An Oswego reporter noted in 1874 that “a menagerie, consisting of two men, a bear, and a drum came along the other day and exhibited in the streets; the bear was a good upright walker, would dance, and shake hands with and kiss the ringmaster, carry a pole, wear a hat, roll over, etc.”

One Oswego youth, Will Sutherland, even traveled with a circus in the early 1900s. And in 1923, a circus took a break near Oswego, startling residents. According to the Record: “Grange Brothers Circus passed Oswego on Route 18 [now U.S. Route 34] Saturday morning enroute from Sandwich to Belvedere. Early risers were surprised to see elephants and camels grazing along the roadside or blocking traffic.”

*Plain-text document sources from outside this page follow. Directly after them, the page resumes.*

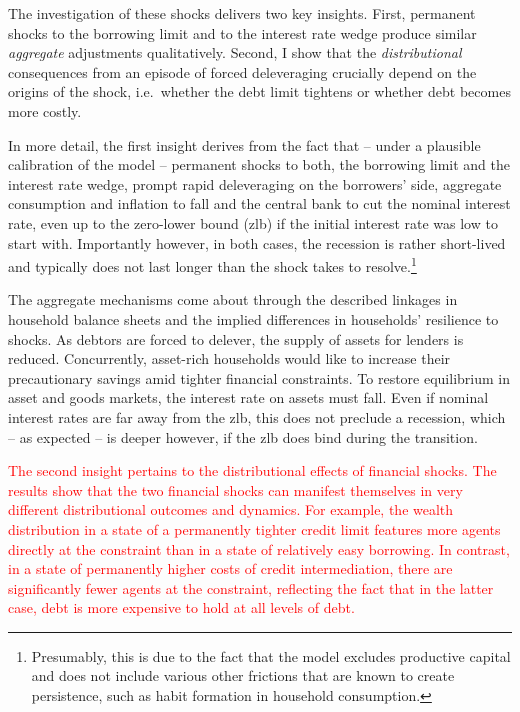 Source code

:\documentclass[12pt]{article} %
\numberwithin{equation}{section} %
\numberwithin{figure}{section}
\numberwithin{table}{section}
\begin{document}


The investigation of these shocks delivers two key insights. First, permanent shocks to the borrowing limit and to the interest rate wedge produce similar \textit{aggregate} adjustments qualitatively. Second, I show that the \textit{distributional} consequences from an episode of forced deleveraging crucially depend on the origins of the shock, i.e.~whether the debt limit tightens or whether debt becomes more costly.

In more detail, the first insight derives from the fact that -- under a plausible calibration of the model -- permanent shocks to both, the borrowing limit and the interest rate wedge, prompt rapid deleveraging on the borrowers' side, aggregate consumption and inflation to fall and the central bank to cut the nominal interest rate, even up to the zero-lower bound (\Gls{zlb}) if the initial interest rate was low to start with. Importantly however, in both cases, the recession is rather short-lived and typically does not last longer than the shock takes to resolve.\footnote{Presumably, this is due to the fact that the model excludes productive capital and does not include various other frictions that are known to create persistence, such as habit formation in household consumption.} 

The aggregate mechanisms come about through the described linkages in household balance sheets and the implied differences in households' resilience to shocks. As debtors are forced to delever, the supply of assets for lenders is reduced. Concurrently, asset-rich households would like to increase their precautionary savings amid tighter financial constraints. To restore equilibrium in asset and goods markets, the interest rate on assets must fall. Even if nominal interest rates are far away from the \Gls{zlb}, this does not preclude a recession, which -- as expected -- is deeper however, if the \Gls{zlb} does bind during the transition. 

\textcolor{red}{The second insight pertains to the distributional effects of financial shocks. The results show that the two financial shocks can manifest themselves in very different distributional outcomes and dynamics. For example, the wealth distribution in a state of a permanently tighter credit limit features more agents directly at the constraint than in a state of relatively easy borrowing. In contrast, in a state of permanently higher costs of credit intermediation, there are significantly fewer agents at the constraint, reflecting the fact that in the latter case, debt is more expensive to hold at all levels of debt.}
\end{document}
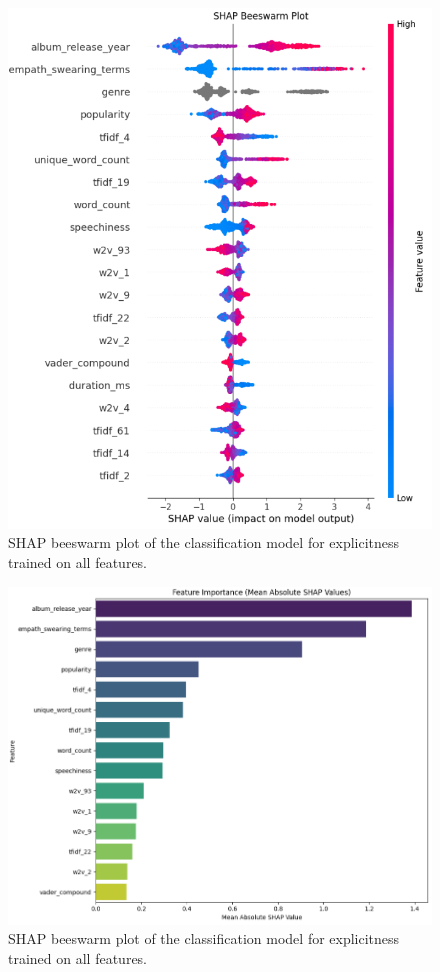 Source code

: \begin{center}
\begin{figure}[H]
  \centering
  \includegraphics[width=5in]{img/beeswarm_explicitness.png}
  \caption{SHAP beeswarm plot of the classification model for explicitness trained on all features.}
  \label{Figure:fig_beh}
\end{figure}
\end{center}

\begin{center}
\begin{figure}[H]
  \centering
  \includegraphics[width=5in]{img/feature_importance_explicitness.png}
  \caption{SHAP beeswarm plot of the classification model for explicitness  trained on all features.}
  \label{Figure:fig_beh}
\end{figure}
\end{center}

Small towns did have community celebrations back then, most notably on the Fourth of July. According to back issues of the Record, most local Independence Day celebrations had several things in common. There was usually a parade, although it was usually called a procession.

Oration was the featured event, since that was an era that appreciated the long-winded stump speech, including reading the Declaration of Independence, followed by speeches by the best local, and sometimes imported, orators. Most towns had a local band, and band music and singing were both parts of most years‘ celebrations, as were foot races, baseball games, and croquet.

I imagine people have found reasons to celebrate one thing or another for as long as there have been people. It seems that only the size, cost, and the frequency of our celebrations have changed through the years.